Sagebrush steppe of the eastern Sierra Nevada, CA, US, at the western edge of the Great Basin Desert.
We set up 54 paired plots, half of which were exposed to elevated N deposition (50 kg·ha−1·yr−1 at the time of snowmelt for 4 yr) and half acted as controls, in areas differing in disturbance history (grazed, burned and grazed–burned). We monitored species composition each summer from 2008 to 2011 and then compared species richness, Shannon's diversity (H'), Simpson's dominance (D'), Simpson's evenness (E1/D), B. tectorum dominance and community similarity (with ANOSIM and SIMPER analyses) by N treatment and disturbance history.
Species composition differed by disturbance history in all years (ANOSIM, P < 0.05), and the grazed–burned plots consistently had the highest levels of B. tectorum dominance (P ≤ 0.0003) and cover (P ≤ 0.0001).
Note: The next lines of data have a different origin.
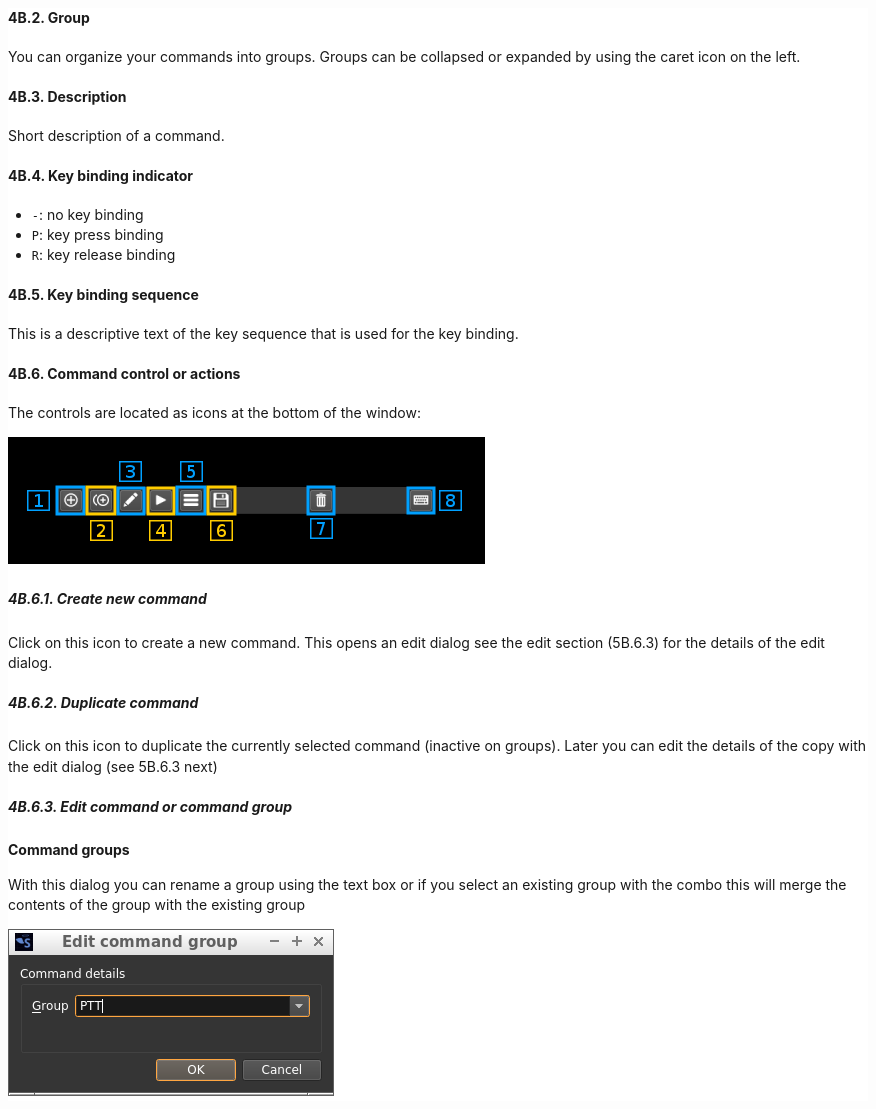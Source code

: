 <h4>4B.2. Group</h4>

You can organize your commands into groups. Groups can be collapsed or expanded by using the caret icon on the left.

<h4>4B.3. Description</h4>

Short description of a command.

<h4>4B.4. Key binding indicator</h4>

  - `-`: no key binding
  - `P`: key press binding
  - `R`: key release binding

<h4>4B.5. Key binding sequence</h4>

This is a descriptive text of the key sequence that is used for the key binding.

<h4>4B.6. Command control or actions</h4>

The controls are located as icons at the bottom of the window:

![Main Window commands](../doc/img/MainWindow_commands.png)

<h5>4B.6.1. Create new command</h5>

Click on this icon to create a new command. This opens an edit dialog see the edit section (5B.6.3) for the details of the edit dialog.

<h5>4B.6.2. Duplicate command</h5>

Click on this icon to duplicate the currently selected command (inactive on groups). Later you can edit the details of the copy with the edit dialog (see 5B.6.3 next)

<h5>4B.6.3. Edit command or command group</h5>

<b>Command groups</b>

With this dialog you can rename a group using the text box or if you select an existing group with the combo this will merge the contents of the group with the existing group

![Main Window command group edit](../doc/img/MainWindow_command_edit_group.png)
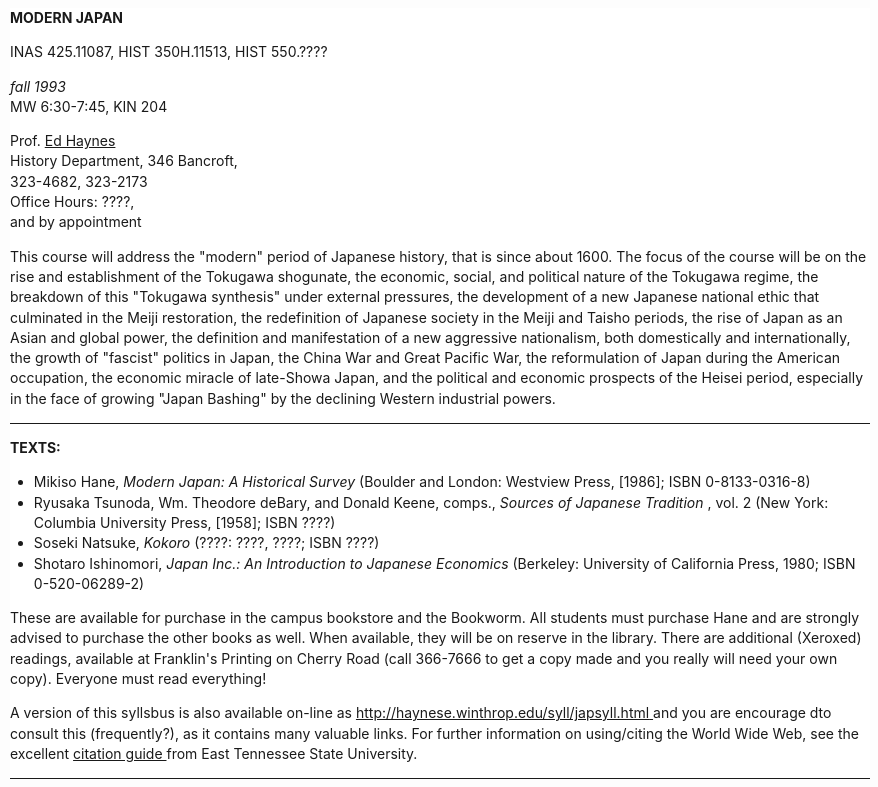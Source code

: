 **MODERN JAPAN**

INAS 425.11087, HIST 350H.11513, HIST 550.????

_fall 1993_  
MW 6:30-7:45, KIN 204

Prof. [Ed Haynes](../esh.html)  
History Department, 346 Bancroft,  
323-4682, 323-2173  
Office Hours: ????,  
and by appointment

This course will address the "modern" period of Japanese history, that is
since about 1600. The focus of the course will be on the rise and
establishment of the Tokugawa shogunate, the economic, social, and political
nature of the Tokugawa regime, the breakdown of this "Tokugawa synthesis"
under external pressures, the development of a new Japanese national ethic
that culminated in the Meiji restoration, the redefinition of Japanese society
in the Meiji and Taisho periods, the rise of Japan as an Asian and global
power, the definition and manifestation of a new aggressive nationalism, both
domestically and internationally, the growth of "fascist" politics in Japan,
the China War and Great Pacific War, the reformulation of Japan during the
American occupation, the economic miracle of late-Showa Japan, and the
political and economic prospects of the Heisei period, especially in the face
of growing "Japan Bashing" by the declining Western industrial powers.



* * *

**TEXTS:**

  * Mikiso Hane, _Modern Japan: A Historical Survey_ (Boulder and London: Westview Press, [1986]; ISBN 0-8133-0316-8) 
  * Ryusaka Tsunoda, Wm. Theodore deBary, and Donald Keene, comps., _Sources of Japanese Tradition_ , vol. 2 (New York: Columbia University Press, [1958]; ISBN ????) 
  * Soseki Natsuke, _Kokoro_ (????: ????, ????; ISBN ????) 
  * Shotaro Ishinomori, _Japan Inc.: An Introduction to Japanese Economics_ (Berkeley: University of California Press, 1980; ISBN 0-520-06289-2) 

These are available for purchase in the campus bookstore and the Bookworm. All
students must purchase Hane and are strongly advised to purchase the other
books as well. When available, they will be on reserve in the library. There
are additional (Xeroxed) readings, available at Franklin's Printing on Cherry
Road (call 366-7666 to get a copy made and you really will need your own
copy). Everyone must read everything!

A version of this syllsbus is also available on-line as
[http://haynese.winthrop.edu/syll/japsyll.html ](JAPSYLL.html)and you are
encourage dto consult this (frequently?), as it contains many valuable links.
For further information on using/citing the World Wide Web, see the excellent
[citation guide ](http://h-net2.msu.edu/~africa/citation.html)from East
Tennessee State University.

* * *
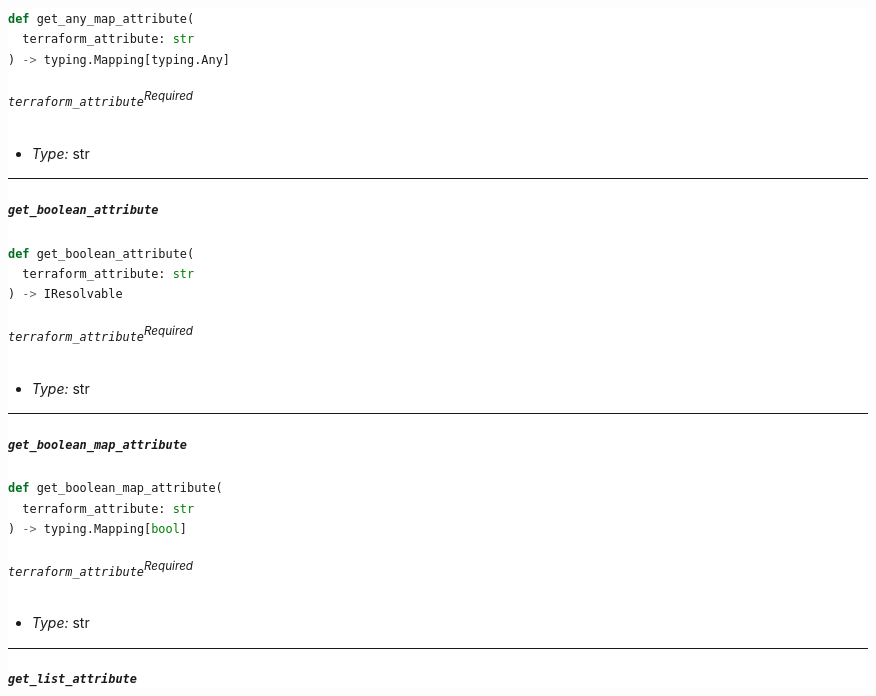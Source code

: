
 ```python
def get_any_map_attribute(
  terraform_attribute: str
) -> typing.Mapping[typing.Any]
```

###### `terraform_attribute`<sup>Required</sup> <a name="terraform_attribute" id="rhizo-co-terraform-provider-oci.coreBootVolumeBackup.CoreBootVolumeBackup.getAnyMapAttribute.parameter.terraformAttribute"></a>

- *Type:* str

---

##### `get_boolean_attribute` <a name="get_boolean_attribute" id="rhizo-co-terraform-provider-oci.coreBootVolumeBackup.CoreBootVolumeBackup.getBooleanAttribute"></a>

```python
def get_boolean_attribute(
  terraform_attribute: str
) -> IResolvable
```

###### `terraform_attribute`<sup>Required</sup> <a name="terraform_attribute" id="rhizo-co-terraform-provider-oci.coreBootVolumeBackup.CoreBootVolumeBackup.getBooleanAttribute.parameter.terraformAttribute"></a>

- *Type:* str

---

##### `get_boolean_map_attribute` <a name="get_boolean_map_attribute" id="rhizo-co-terraform-provider-oci.coreBootVolumeBackup.CoreBootVolumeBackup.getBooleanMapAttribute"></a>

```python
def get_boolean_map_attribute(
  terraform_attribute: str
) -> typing.Mapping[bool]
```

###### `terraform_attribute`<sup>Required</sup> <a name="terraform_attribute" id="rhizo-co-terraform-provider-oci.coreBootVolumeBackup.CoreBootVolumeBackup.getBooleanMapAttribute.parameter.terraformAttribute"></a>

- *Type:* str

---

##### `get_list_attribute` <a name="get_list_attribute" id="rhizo-co-terraform-provider-oci.coreBootVolumeBackup.CoreBootVolumeBackup.getListAttribute"></a>

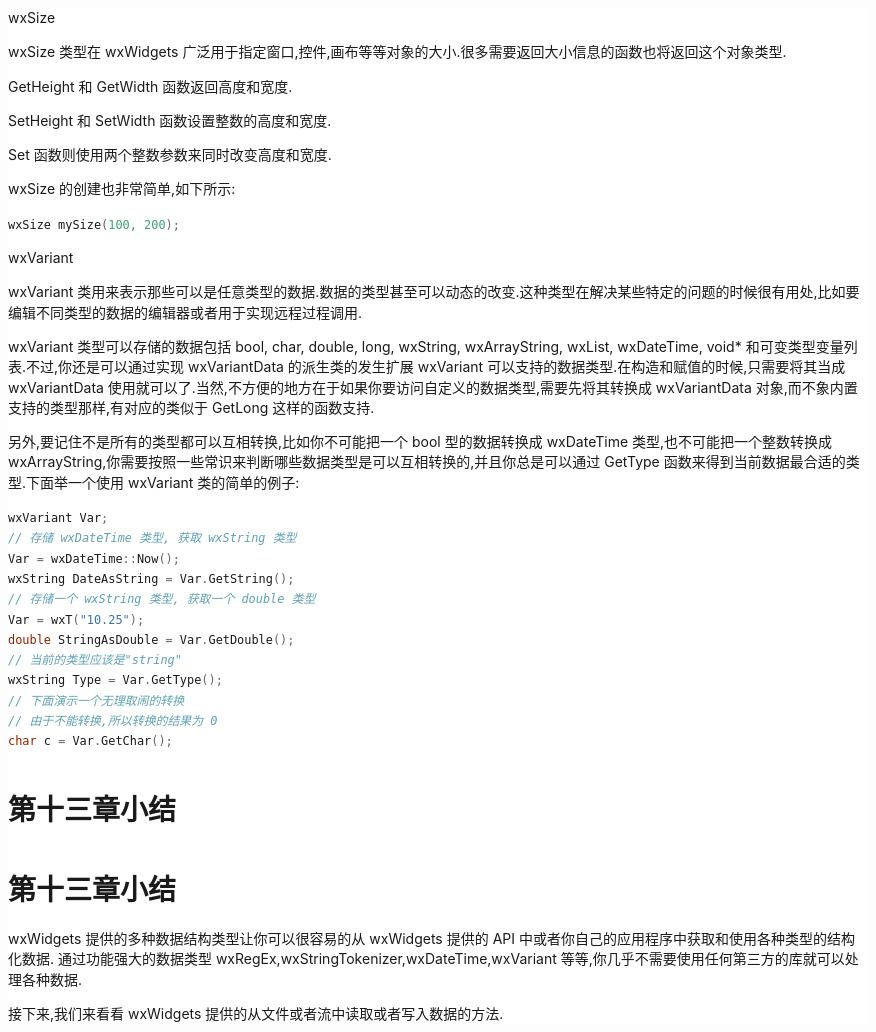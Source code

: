 wxSize

wxSize 类型在 wxWidgets 广泛用于指定窗口,控件,画布等等对象的大小.很多需要返回大小信息的函数也将返回这个对象类型.

GetHeight 和 GetWidth 函数返回高度和宽度.

SetHeight 和 SetWidth 函数设置整数的高度和宽度.

Set 函数则使用两个整数参数来同时改变高度和宽度.

wxSize 的创建也非常简单,如下所示:

```cpp
wxSize mySize(100, 200); 
```

wxVariant

wxVariant 类用来表示那些可以是任意类型的数据.数据的类型甚至可以动态的改变.这种类型在解决某些特定的问题的时候很有用处,比如要编辑不同类型的数据的编辑器或者用于实现远程过程调用.

wxVariant 类型可以存储的数据包括 bool, char, double, long, wxString, wxArrayString, wxList, wxDateTime, void* 和可变类型变量列表.不过,你还是可以通过实现 wxVariantData 的派生类的发生扩展 wxVariant 可以支持的数据类型.在构造和赋值的时候,只需要将其当成 wxVariantData 使用就可以了.当然,不方便的地方在于如果你要访问自定义的数据类型,需要先将其转换成 wxVariantData 对象,而不象内置支持的类型那样,有对应的类似于 GetLong 这样的函数支持.

另外,要记住不是所有的类型都可以互相转换,比如你不可能把一个 bool 型的数据转换成 wxDateTime 类型,也不可能把一个整数转换成 wxArrayString,你需要按照一些常识来判断哪些数据类型是可以互相转换的,并且你总是可以通过 GetType 函数来得到当前数据最合适的类型.下面举一个使用 wxVariant 类的简单的例子:

```cpp
wxVariant Var;
// 存储 wxDateTime 类型, 获取 wxString 类型
Var = wxDateTime::Now();
wxString DateAsString = Var.GetString();
// 存储一个 wxString 类型, 获取一个 double 类型
Var = wxT("10.25");
double StringAsDouble = Var.GetDouble();
// 当前的类型应该是"string"
wxString Type = Var.GetType();
// 下面演示一个无理取闹的转换
// 由于不能转换,所以转换的结果为 0
char c = Var.GetChar(); 
```

# 第十三章小结

# 第十三章小结

wxWidgets 提供的多种数据结构类型让你可以很容易的从 wxWidgets 提供的 API 中或者你自己的应用程序中获取和使用各种类型的结构化数据. 通过功能强大的数据类型 wxRegEx,wxStringTokenizer,wxDateTime,wxVariant 等等,你几乎不需要使用任何第三方的库就可以处理各种数据.

接下来,我们来看看 wxWidgets 提供的从文件或者流中读取或者写入数据的方法.
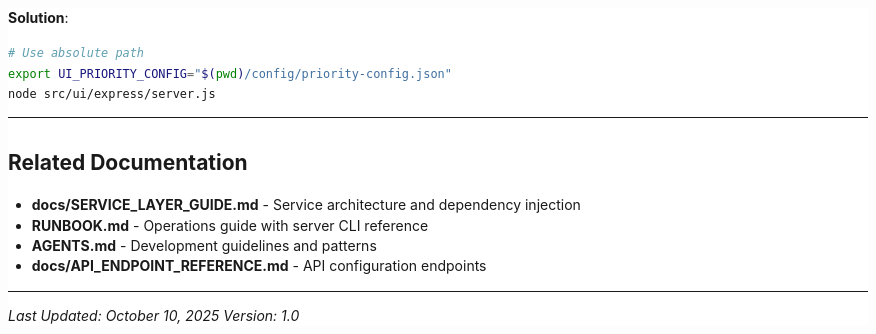 **Solution**:
```bash
# Use absolute path
export UI_PRIORITY_CONFIG="$(pwd)/config/priority-config.json"
node src/ui/express/server.js
```

---

## Related Documentation

- **docs/SERVICE_LAYER_GUIDE.md** - Service architecture and dependency injection
- **RUNBOOK.md** - Operations guide with server CLI reference
- **AGENTS.md** - Development guidelines and patterns
- **docs/API_ENDPOINT_REFERENCE.md** - API configuration endpoints

---

*Last Updated: October 10, 2025*
*Version: 1.0*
Bromus tectorum cover was inversely related to native forb species richness (r = −0.44, P < 0.0001), H'(rs = −0.73, P < 0.0001), -ln(D') (rs = −0.75, P < 0.0001) and E1/D'(rs = −0.49, P < 0.0001). We found no evidence that increased N deposition would affect native plant diversity after 4 yr in this arid montane ecosystem, but the possibility of longer-term effects cannot be eliminated.
Results suggest that high-elevation plant communities are already experiencing invasion impacts even though changes to the fire cycle have not yet occurred. In the most disturbed areas, B. tectorum cover is approaching the threshold for increased fire risk, which could result in more severe impacts at high elevations.